**WORK REQUIRED:**
Please retype the entries below exactly, only from their first line through the line containing "### 1.生成二维码", leaving every picture out.

**DATA:**
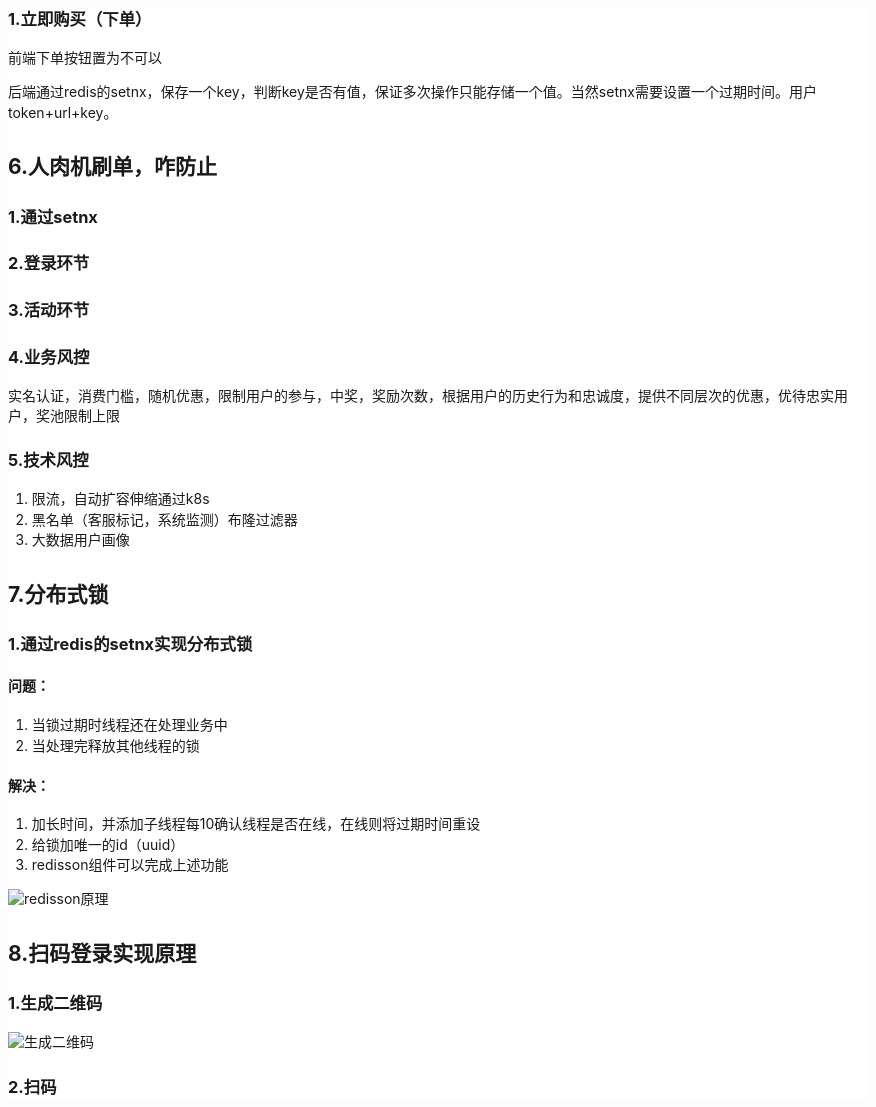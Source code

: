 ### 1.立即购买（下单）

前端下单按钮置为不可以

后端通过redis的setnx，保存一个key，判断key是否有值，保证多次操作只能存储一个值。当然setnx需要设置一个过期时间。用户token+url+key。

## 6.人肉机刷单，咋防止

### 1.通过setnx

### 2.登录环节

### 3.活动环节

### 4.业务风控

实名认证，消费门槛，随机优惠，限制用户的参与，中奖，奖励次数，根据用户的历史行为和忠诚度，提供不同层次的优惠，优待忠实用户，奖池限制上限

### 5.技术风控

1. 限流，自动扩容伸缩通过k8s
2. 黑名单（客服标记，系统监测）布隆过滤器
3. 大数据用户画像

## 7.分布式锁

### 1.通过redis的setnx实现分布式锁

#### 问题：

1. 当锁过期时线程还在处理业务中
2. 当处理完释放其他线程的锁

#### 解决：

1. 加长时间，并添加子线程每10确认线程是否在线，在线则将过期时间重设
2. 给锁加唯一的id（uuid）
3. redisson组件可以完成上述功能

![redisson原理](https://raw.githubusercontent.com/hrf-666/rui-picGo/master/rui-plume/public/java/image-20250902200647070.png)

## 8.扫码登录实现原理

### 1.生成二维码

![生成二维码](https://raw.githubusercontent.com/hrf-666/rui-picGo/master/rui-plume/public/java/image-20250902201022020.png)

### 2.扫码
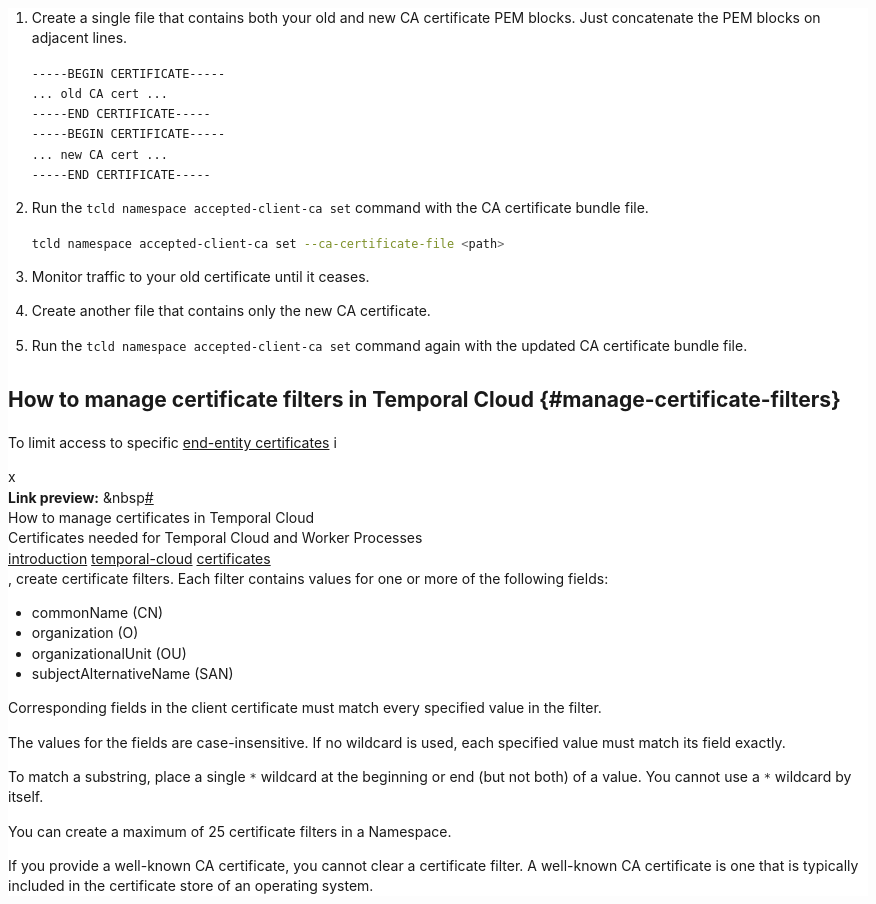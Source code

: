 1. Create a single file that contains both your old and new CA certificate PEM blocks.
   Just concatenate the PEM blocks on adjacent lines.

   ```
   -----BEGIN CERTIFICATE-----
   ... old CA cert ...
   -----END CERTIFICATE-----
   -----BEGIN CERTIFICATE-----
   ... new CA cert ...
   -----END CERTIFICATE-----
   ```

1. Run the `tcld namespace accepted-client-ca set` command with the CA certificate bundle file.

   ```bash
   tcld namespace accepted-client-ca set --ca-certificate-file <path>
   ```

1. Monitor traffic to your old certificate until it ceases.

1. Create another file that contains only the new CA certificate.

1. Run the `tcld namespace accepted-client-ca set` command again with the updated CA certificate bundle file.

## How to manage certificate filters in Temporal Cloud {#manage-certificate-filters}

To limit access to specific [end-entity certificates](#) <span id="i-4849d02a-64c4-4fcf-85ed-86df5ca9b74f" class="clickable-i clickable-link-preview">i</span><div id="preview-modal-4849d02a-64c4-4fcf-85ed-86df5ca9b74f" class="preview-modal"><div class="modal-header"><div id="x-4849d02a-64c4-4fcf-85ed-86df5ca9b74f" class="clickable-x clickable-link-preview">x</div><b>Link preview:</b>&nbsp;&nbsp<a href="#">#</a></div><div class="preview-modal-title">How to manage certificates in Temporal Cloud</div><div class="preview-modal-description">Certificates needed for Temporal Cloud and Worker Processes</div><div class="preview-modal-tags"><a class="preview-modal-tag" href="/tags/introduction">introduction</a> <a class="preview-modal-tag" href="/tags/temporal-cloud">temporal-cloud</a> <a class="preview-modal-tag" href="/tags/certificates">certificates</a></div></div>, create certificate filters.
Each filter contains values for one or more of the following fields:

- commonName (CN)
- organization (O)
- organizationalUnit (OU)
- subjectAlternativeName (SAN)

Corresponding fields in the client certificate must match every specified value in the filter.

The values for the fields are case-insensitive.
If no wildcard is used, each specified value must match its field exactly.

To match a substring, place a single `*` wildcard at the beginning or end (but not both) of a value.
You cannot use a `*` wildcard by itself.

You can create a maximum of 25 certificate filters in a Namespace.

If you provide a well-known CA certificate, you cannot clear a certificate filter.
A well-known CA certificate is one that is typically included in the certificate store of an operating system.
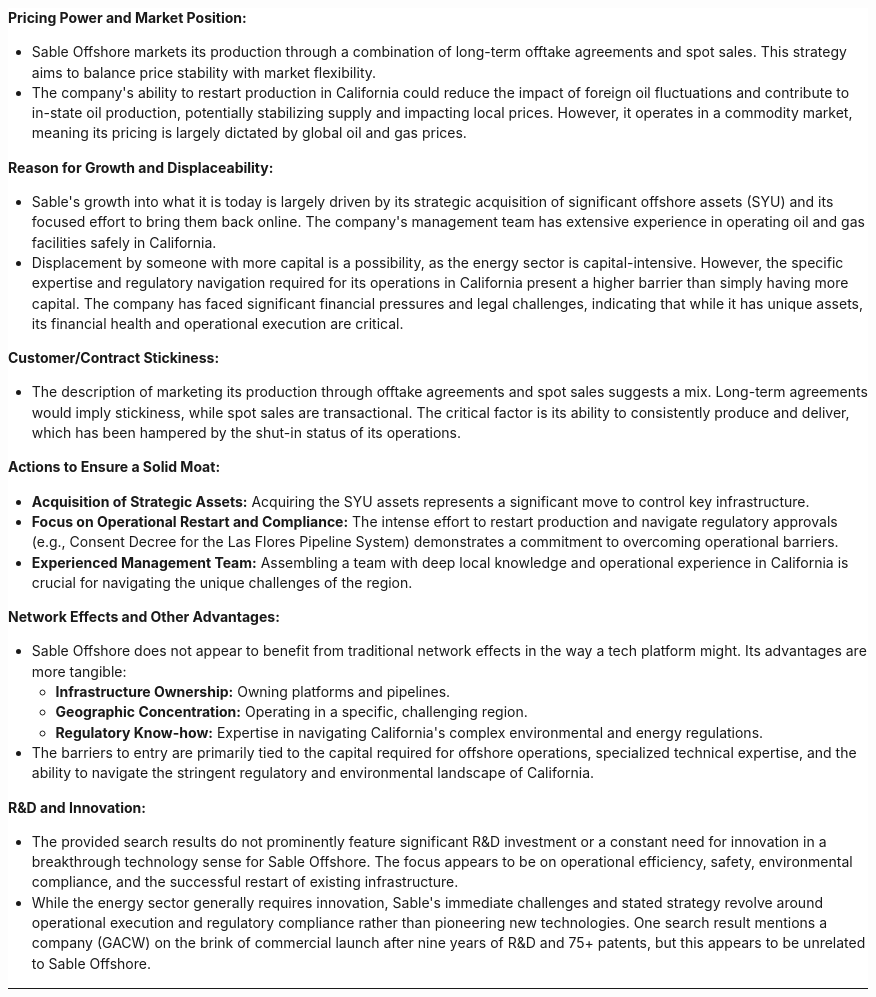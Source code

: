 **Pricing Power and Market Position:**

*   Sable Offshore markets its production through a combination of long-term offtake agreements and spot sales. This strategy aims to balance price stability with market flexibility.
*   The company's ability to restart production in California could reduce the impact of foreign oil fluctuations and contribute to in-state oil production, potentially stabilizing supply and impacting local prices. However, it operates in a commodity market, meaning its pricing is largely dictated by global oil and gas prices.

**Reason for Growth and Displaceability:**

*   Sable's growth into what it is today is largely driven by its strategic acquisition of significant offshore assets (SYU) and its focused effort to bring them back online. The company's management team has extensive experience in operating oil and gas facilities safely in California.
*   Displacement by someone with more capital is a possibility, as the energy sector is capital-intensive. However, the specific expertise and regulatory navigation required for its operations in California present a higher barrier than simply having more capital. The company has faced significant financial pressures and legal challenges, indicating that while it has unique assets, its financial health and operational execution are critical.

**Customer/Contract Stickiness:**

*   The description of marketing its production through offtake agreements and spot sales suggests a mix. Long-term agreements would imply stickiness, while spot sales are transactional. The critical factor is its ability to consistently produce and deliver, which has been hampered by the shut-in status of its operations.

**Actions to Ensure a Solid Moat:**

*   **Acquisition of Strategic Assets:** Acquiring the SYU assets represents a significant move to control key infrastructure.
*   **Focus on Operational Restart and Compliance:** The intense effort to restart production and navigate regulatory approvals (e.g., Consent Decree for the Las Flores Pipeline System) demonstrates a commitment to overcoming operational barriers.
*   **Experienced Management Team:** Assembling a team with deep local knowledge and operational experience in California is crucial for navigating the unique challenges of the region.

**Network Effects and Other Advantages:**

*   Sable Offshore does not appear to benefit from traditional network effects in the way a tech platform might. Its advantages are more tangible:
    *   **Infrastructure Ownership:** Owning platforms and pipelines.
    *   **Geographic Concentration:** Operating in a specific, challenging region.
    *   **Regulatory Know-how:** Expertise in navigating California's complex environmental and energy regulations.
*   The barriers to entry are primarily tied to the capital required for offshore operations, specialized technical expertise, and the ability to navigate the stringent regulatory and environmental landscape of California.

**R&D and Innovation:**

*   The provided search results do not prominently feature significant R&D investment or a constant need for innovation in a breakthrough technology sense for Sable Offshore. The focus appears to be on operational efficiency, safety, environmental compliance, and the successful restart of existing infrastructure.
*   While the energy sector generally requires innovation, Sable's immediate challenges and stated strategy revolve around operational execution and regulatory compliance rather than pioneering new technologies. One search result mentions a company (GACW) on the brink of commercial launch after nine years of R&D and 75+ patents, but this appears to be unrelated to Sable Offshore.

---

**RESPONSE AREA:**
Source code

: ### 1.立即购买（下单）

前端下单按钮置为不可以

后端通过redis的setnx，保存一个key，判断key是否有值，保证多次操作只能存储一个值。当然setnx需要设置一个过期时间。用户token+url+key。

## 6.人肉机刷单，咋防止

### 1.通过setnx

### 2.登录环节

### 3.活动环节

### 4.业务风控

实名认证，消费门槛，随机优惠，限制用户的参与，中奖，奖励次数，根据用户的历史行为和忠诚度，提供不同层次的优惠，优待忠实用户，奖池限制上限

### 5.技术风控

1. 限流，自动扩容伸缩通过k8s
2. 黑名单（客服标记，系统监测）布隆过滤器
3. 大数据用户画像

## 7.分布式锁

### 1.通过redis的setnx实现分布式锁

#### 问题：

1. 当锁过期时线程还在处理业务中
2. 当处理完释放其他线程的锁

#### 解决：

1. 加长时间，并添加子线程每10确认线程是否在线，在线则将过期时间重设
2. 给锁加唯一的id（uuid）
3. redisson组件可以完成上述功能

![redisson原理](https://raw.githubusercontent.com/hrf-666/rui-picGo/master/rui-plume/public/java/image-20250902200647070.png)

## 8.扫码登录实现原理

### 1.生成二维码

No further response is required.